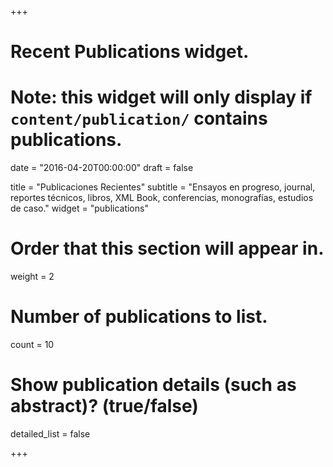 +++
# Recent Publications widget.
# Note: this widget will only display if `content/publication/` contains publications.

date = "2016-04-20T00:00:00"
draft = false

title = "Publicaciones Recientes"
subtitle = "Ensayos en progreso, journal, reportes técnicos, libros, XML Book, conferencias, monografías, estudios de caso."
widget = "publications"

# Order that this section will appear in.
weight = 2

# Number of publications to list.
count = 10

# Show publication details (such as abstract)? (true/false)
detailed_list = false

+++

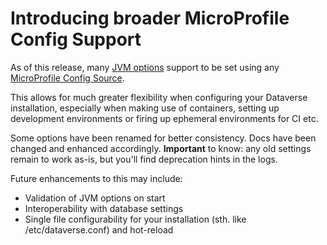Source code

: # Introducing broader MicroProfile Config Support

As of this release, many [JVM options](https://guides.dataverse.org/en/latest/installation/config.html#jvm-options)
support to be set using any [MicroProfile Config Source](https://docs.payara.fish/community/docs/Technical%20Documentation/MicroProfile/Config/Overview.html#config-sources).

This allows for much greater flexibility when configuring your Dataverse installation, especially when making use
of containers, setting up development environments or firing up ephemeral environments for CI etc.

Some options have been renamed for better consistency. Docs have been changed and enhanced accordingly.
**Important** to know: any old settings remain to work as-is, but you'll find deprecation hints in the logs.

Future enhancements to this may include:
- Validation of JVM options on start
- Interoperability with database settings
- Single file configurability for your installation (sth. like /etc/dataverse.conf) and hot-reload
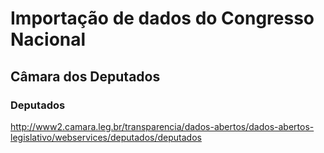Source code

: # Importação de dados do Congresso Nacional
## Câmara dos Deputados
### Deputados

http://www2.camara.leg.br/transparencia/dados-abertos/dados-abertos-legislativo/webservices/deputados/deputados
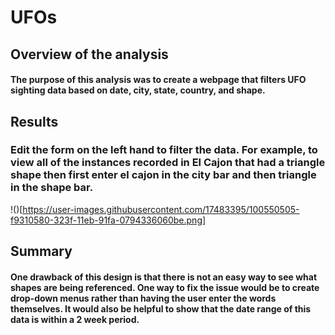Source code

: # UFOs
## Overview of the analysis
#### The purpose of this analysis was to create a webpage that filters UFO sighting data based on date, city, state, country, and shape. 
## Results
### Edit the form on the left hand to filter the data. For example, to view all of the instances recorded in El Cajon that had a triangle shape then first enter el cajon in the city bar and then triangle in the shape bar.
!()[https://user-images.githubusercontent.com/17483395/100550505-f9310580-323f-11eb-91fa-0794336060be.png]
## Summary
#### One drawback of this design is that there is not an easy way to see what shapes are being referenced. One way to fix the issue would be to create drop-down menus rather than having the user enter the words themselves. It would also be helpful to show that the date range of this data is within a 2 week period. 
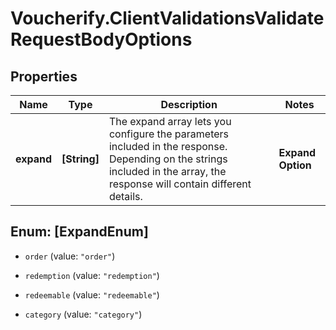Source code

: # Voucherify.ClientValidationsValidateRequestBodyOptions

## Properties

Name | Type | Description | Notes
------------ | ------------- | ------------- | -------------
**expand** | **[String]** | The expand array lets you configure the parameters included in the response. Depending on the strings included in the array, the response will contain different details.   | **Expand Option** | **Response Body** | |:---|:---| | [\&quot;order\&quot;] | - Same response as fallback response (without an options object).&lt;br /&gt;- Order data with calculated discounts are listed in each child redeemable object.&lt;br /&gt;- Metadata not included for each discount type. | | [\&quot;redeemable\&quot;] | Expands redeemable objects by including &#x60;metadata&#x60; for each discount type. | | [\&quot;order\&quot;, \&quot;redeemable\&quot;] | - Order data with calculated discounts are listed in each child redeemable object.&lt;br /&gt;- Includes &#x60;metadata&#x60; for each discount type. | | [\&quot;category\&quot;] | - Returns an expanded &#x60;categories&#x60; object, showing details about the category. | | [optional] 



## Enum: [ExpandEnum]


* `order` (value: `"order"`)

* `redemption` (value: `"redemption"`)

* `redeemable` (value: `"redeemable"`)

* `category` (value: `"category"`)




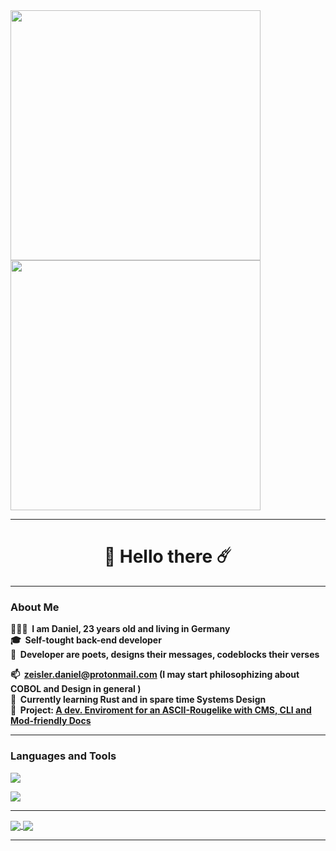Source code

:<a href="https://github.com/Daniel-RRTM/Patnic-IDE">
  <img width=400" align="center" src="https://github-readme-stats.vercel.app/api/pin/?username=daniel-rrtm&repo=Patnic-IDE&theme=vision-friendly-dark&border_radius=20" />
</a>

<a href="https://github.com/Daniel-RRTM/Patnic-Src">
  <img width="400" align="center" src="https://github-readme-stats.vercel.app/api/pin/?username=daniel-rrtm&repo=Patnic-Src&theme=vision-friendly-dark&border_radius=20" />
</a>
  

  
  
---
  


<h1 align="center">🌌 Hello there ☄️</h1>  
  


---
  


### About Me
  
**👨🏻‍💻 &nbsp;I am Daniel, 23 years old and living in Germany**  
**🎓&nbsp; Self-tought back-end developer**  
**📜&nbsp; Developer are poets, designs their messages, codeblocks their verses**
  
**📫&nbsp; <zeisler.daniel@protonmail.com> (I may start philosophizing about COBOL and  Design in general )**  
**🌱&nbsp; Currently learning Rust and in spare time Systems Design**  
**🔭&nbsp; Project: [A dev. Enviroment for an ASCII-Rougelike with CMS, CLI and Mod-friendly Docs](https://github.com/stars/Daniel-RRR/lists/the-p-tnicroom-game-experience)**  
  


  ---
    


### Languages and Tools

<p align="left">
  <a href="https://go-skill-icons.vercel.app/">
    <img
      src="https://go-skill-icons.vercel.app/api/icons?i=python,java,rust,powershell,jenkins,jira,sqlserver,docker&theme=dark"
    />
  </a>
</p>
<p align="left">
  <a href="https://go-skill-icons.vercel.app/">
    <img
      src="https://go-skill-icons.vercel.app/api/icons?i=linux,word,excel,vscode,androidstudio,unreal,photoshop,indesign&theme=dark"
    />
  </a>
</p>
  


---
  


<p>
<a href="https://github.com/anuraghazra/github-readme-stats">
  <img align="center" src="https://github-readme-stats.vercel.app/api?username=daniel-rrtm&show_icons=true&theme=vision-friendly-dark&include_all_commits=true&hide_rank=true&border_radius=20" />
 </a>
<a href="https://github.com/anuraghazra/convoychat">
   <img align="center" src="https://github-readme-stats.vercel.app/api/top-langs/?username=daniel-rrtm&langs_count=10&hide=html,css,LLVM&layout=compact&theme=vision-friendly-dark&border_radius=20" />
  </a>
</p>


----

==

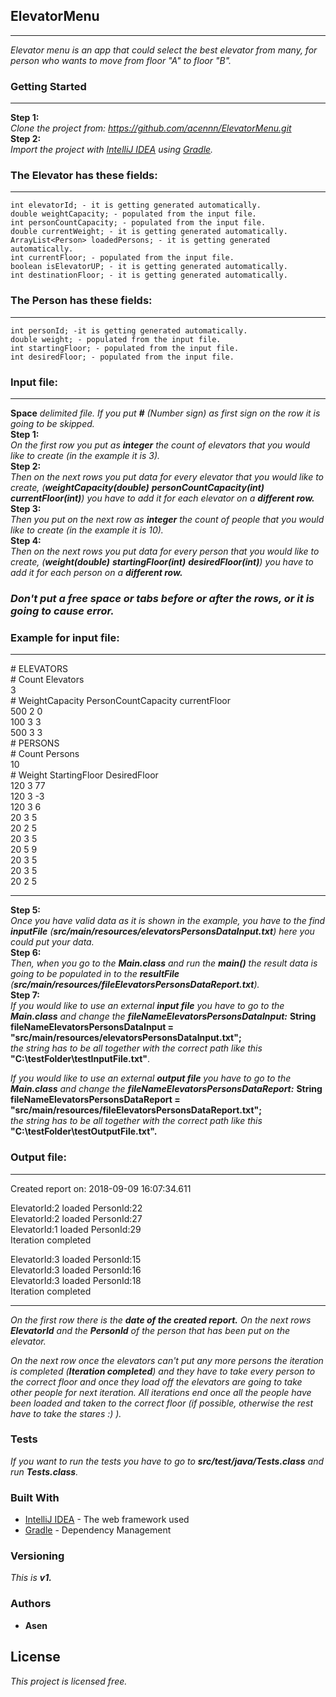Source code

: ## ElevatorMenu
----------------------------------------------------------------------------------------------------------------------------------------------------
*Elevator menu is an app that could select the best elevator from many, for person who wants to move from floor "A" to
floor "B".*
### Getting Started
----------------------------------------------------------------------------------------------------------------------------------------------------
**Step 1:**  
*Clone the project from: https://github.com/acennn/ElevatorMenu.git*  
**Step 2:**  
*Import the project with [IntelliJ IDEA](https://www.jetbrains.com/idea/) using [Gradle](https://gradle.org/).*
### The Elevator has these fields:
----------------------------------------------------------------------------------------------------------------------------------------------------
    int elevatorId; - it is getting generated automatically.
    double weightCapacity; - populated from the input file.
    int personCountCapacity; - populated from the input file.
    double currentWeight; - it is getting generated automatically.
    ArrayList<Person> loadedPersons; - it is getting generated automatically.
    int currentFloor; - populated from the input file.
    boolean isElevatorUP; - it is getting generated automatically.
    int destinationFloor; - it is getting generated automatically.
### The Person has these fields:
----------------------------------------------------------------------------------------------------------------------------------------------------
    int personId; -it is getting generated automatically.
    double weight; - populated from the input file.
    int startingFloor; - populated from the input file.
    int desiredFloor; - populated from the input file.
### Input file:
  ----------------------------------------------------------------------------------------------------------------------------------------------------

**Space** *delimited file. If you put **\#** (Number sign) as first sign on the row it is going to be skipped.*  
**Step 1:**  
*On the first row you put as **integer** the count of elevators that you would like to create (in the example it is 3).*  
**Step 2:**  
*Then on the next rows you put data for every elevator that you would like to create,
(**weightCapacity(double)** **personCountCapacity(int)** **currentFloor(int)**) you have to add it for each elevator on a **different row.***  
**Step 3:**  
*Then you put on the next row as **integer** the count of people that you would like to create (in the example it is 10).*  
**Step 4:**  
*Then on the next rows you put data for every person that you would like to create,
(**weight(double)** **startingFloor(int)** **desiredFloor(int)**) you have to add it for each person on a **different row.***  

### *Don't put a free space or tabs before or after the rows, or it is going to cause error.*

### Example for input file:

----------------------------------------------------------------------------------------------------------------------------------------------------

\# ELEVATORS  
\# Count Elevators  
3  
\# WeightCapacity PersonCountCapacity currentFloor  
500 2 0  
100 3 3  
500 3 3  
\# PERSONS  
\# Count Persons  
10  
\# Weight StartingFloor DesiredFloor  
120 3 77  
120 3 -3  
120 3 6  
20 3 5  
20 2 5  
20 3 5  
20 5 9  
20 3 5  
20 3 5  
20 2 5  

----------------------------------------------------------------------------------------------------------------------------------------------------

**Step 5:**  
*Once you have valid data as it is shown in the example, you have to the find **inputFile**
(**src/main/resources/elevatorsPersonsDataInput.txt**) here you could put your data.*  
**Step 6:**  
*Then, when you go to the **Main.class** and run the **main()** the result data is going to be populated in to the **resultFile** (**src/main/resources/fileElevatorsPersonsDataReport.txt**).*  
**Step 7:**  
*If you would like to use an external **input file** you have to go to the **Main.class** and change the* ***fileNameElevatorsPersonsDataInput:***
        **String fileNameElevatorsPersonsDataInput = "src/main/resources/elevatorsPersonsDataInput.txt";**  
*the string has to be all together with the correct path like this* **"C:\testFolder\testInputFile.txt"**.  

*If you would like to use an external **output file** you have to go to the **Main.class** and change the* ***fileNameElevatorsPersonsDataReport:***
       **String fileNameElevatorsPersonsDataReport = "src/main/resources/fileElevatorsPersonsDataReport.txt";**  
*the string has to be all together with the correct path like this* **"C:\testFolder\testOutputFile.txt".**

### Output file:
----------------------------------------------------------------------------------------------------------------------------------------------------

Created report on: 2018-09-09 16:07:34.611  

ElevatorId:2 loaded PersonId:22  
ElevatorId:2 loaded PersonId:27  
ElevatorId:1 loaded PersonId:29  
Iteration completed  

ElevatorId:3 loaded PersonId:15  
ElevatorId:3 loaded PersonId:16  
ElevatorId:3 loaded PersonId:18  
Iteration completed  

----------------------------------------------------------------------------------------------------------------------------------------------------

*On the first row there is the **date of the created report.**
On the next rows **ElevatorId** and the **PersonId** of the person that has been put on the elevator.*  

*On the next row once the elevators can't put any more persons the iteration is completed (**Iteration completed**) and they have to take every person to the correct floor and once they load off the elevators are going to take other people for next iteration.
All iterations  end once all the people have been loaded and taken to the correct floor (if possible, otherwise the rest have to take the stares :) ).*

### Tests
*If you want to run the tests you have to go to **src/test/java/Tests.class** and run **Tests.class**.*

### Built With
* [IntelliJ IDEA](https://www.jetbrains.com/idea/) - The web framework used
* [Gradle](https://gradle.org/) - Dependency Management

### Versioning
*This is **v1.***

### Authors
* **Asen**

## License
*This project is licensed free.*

- [EXERCISE DIRECTIONS]:
In the records above, find each line with the word "your" and copy it out.

- [ANSWER TO THIS TASK]:
This allows for much greater flexibility when configuring your Dataverse installation, especially when making use
- Single file configurability for your installation (sth. like /etc/dataverse.conf) and hot-reload
(**src/main/resources/elevatorsPersonsDataInput.txt**) here you could put your data.*  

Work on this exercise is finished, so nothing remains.